| Work to be completed |
Your task is to retype each line of the data below exactly.

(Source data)

━━━

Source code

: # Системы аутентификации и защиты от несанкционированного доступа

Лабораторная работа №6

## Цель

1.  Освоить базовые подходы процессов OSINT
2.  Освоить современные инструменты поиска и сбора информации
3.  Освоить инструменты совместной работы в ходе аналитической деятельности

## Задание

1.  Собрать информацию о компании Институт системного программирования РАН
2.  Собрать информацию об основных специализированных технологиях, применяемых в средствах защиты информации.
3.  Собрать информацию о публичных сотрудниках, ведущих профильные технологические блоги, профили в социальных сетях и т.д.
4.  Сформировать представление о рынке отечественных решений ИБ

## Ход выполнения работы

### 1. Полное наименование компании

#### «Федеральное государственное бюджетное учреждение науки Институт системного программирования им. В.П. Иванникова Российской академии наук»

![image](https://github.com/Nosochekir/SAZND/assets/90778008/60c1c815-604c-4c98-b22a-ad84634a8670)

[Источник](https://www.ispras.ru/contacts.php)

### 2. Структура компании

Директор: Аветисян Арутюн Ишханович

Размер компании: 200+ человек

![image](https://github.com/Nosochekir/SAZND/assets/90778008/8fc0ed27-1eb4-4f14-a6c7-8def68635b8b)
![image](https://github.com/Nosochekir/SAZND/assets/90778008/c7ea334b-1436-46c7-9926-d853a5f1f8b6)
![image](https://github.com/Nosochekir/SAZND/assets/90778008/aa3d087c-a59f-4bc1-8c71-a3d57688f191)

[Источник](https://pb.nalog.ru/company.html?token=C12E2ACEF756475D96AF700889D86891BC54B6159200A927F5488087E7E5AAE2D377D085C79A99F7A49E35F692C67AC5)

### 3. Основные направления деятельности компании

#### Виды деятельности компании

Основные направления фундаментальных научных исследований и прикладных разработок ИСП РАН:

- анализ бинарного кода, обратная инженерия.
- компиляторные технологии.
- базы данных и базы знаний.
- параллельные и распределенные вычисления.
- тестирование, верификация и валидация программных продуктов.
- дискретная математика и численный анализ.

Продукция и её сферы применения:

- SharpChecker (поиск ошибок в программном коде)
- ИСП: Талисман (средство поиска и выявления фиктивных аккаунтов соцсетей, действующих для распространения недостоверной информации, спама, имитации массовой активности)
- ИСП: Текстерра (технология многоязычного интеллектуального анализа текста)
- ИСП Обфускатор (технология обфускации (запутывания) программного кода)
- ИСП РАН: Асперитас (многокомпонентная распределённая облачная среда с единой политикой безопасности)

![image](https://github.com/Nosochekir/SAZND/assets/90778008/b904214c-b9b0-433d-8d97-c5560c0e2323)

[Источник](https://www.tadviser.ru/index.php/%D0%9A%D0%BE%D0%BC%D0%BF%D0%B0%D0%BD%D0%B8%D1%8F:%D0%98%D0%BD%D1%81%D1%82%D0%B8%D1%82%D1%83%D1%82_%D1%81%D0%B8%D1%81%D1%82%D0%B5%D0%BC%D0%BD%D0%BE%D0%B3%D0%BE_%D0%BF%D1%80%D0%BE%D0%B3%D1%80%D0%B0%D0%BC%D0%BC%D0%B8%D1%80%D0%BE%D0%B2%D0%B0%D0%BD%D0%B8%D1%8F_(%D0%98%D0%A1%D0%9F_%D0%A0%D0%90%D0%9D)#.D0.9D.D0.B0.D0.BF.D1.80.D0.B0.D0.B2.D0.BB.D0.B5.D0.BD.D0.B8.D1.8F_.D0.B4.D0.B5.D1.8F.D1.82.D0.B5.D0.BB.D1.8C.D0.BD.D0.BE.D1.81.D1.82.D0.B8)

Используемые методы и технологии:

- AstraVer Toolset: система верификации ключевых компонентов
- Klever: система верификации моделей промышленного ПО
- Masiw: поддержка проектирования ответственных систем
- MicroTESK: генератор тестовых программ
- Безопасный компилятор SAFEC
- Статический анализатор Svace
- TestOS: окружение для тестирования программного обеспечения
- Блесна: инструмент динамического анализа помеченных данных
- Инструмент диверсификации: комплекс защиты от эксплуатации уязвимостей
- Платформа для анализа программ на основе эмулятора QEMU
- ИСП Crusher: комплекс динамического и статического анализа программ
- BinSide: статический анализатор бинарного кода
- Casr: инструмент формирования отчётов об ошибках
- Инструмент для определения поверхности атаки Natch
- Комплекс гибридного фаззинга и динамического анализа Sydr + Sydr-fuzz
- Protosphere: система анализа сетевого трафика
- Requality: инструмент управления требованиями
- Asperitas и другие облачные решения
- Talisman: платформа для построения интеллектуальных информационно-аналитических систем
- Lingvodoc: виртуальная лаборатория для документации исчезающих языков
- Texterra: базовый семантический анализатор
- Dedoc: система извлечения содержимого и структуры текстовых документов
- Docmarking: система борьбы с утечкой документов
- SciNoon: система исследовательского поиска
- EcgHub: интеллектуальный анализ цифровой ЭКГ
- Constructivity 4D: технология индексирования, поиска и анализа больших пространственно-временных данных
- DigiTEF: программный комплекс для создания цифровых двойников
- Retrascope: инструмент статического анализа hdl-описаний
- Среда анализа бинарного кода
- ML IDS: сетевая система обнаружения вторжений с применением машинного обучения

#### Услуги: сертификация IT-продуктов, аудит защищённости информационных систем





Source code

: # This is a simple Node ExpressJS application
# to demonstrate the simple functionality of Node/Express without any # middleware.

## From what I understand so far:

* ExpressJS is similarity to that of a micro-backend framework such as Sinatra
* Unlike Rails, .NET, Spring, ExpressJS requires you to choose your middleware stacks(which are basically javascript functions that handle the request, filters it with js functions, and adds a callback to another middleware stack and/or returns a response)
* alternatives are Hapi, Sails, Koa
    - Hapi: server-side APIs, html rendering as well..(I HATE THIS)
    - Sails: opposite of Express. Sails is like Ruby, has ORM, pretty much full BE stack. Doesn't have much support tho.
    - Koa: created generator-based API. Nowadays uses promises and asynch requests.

━━━

| Reply to the task |
Source code

: # Системы аутентификации и защиты от несанкционированного доступа

Лабораторная работа №6

## Цель

1.  Освоить базовые подходы процессов OSINT
2.  Освоить современные инструменты поиска и сбора информации
3.  Освоить инструменты совместной работы в ходе аналитической деятельности

## Задание

1.  Собрать информацию о компании Институт системного программирования РАН
2.  Собрать информацию об основных специализированных технологиях, применяемых в средствах защиты информации.
3.  Собрать информацию о публичных сотрудниках, ведущих профильные технологические блоги, профили в социальных сетях и т.д.
4.  Сформировать представление о рынке отечественных решений ИБ

## Ход выполнения работы

### 1. Полное наименование компании

#### «Федеральное государственное бюджетное учреждение науки Институт системного программирования им. В.П. Иванникова Российской академии наук»

![image](https://github.com/Nosochekir/SAZND/assets/90778008/60c1c815-604c-4c98-b22a-ad84634a8670)

[Источник](https://www.ispras.ru/contacts.php)

### 2. Структура компании

Директор: Аветисян Арутюн Ишханович

Размер компании: 200+ человек

![image](https://github.com/Nosochekir/SAZND/assets/90778008/8fc0ed27-1eb4-4f14-a6c7-8def68635b8b)
![image](https://github.com/Nosochekir/SAZND/assets/90778008/c7ea334b-1436-46c7-9926-d853a5f1f8b6)
![image](https://github.com/Nosochekir/SAZND/assets/90778008/aa3d087c-a59f-4bc1-8c71-a3d57688f191)

[Источник](https://pb.nalog.ru/company.html?token=C12E2ACEF756475D96AF700889D86891BC54B6159200A927F5488087E7E5AAE2D377D085C79A99F7A49E35F692C67AC5)

### 3. Основные направления деятельности компании

#### Виды деятельности компании

Основные направления фундаментальных научных исследований и прикладных разработок ИСП РАН:

- анализ бинарного кода, обратная инженерия.
- компиляторные технологии.
- базы данных и базы знаний.
- параллельные и распределенные вычисления.
- тестирование, верификация и валидация программных продуктов.
- дискретная математика и численный анализ.

Продукция и её сферы применения:

- SharpChecker (поиск ошибок в программном коде)
- ИСП: Талисман (средство поиска и выявления фиктивных аккаунтов соцсетей, действующих для распространения недостоверной информации, спама, имитации массовой активности)
- ИСП: Текстерра (технология многоязычного интеллектуального анализа текста)
- ИСП Обфускатор (технология обфускации (запутывания) программного кода)
- ИСП РАН: Асперитас (многокомпонентная распределённая облачная среда с единой политикой безопасности)

![image](https://github.com/Nosochekir/SAZND/assets/90778008/b904214c-b9b0-433d-8d97-c5560c0e2323)

[Источник](https://www.tadviser.ru/index.php/%D0%9A%D0%BE%D0%BC%D0%BF%D0%B0%D0%BD%D0%B8%D1%8F:%D0%98%D0%BD%D1%81%D1%82%D0%B8%D1%82%D1%83%D1%82_%D1%81%D0%B8%D1%81%D1%82%D0%B5%D0%BC%D0%BD%D0%BE%D0%B3%D0%BE_%D0%BF%D1%80%D0%BE%D0%B3%D1%80%D0%B0%D0%BC%D0%BC%D0%B8%D1%80%D0%BE%D0%B2%D0%B0%D0%BD%D0%B8%D1%8F_(%D0%98%D0%A1%D0%9F_%D0%A0%D0%90%D0%9D)#.D0.9D.D0.B0.D0.BF.D1.80.D0.B0.D0.B2.D0.BB.D0.B5.D0.BD.D0.B8.D1.8F_.D0.B4.D0.B5.D1.8F.D1.82.D0.B5.D0.BB.D1.8C.D0.BD.D0.BE.D1.81.D1.82.D0.B8)

Используемые методы и технологии:

- AstraVer Toolset: система верификации ключевых компонентов
- Klever: система верификации моделей промышленного ПО
- Masiw: поддержка проектирования ответственных систем
- MicroTESK: генератор тестовых программ
- Безопасный компилятор SAFEC
- Статический анализатор Svace
- TestOS: окружение для тестирования программного обеспечения
- Блесна: инструмент динамического анализа помеченных данных
- Инструмент диверсификации: комплекс защиты от эксплуатации уязвимостей
- Платформа для анализа программ на основе эмулятора QEMU
- ИСП Crusher: комплекс динамического и статического анализа программ
- BinSide: статический анализатор бинарного кода
- Casr: инструмент формирования отчётов об ошибках
- Инструмент для определения поверхности атаки Natch
- Комплекс гибридного фаззинга и динамического анализа Sydr + Sydr-fuzz
- Protosphere: система анализа сетевого трафика
- Requality: инструмент управления требованиями
- Asperitas и другие облачные решения
- Talisman: платформа для построения интеллектуальных информационно-аналитических систем
- Lingvodoc: виртуальная лаборатория для документации исчезающих языков
- Texterra: базовый семантический анализатор
- Dedoc: система извлечения содержимого и структуры текстовых документов
- Docmarking: система борьбы с утечкой документов
- SciNoon: система исследовательского поиска
- EcgHub: интеллектуальный анализ цифровой ЭКГ
- Constructivity 4D: технология индексирования, поиска и анализа больших пространственно-временных данных
- DigiTEF: программный комплекс для создания цифровых двойников
- Retrascope: инструмент статического анализа hdl-описаний
- Среда анализа бинарного кода
- ML IDS: сетевая система обнаружения вторжений с применением машинного обучения

#### Услуги: сертификация IT-продуктов, аудит защищённости информационных систем





Source code

: # This is a simple Node ExpressJS application
# to demonstrate the simple functionality of Node/Express without any # middleware.

## From what I understand so far:

* ExpressJS is similarity to that of a micro-backend framework such as Sinatra
* Unlike Rails, .NET, Spring, ExpressJS requires you to choose your middleware stacks(which are basically javascript functions that handle the request, filters it with js functions, and adds a callback to another middleware stack and/or returns a response)
* alternatives are Hapi, Sails, Koa
    - Hapi: server-side APIs, html rendering as well..(I HATE THIS)
    - Sails: opposite of Express. Sails is like Ruby, has ORM, pretty much full BE stack. Doesn't have much support tho.
    - Koa: created generator-based API. Nowadays uses promises and asynch requests.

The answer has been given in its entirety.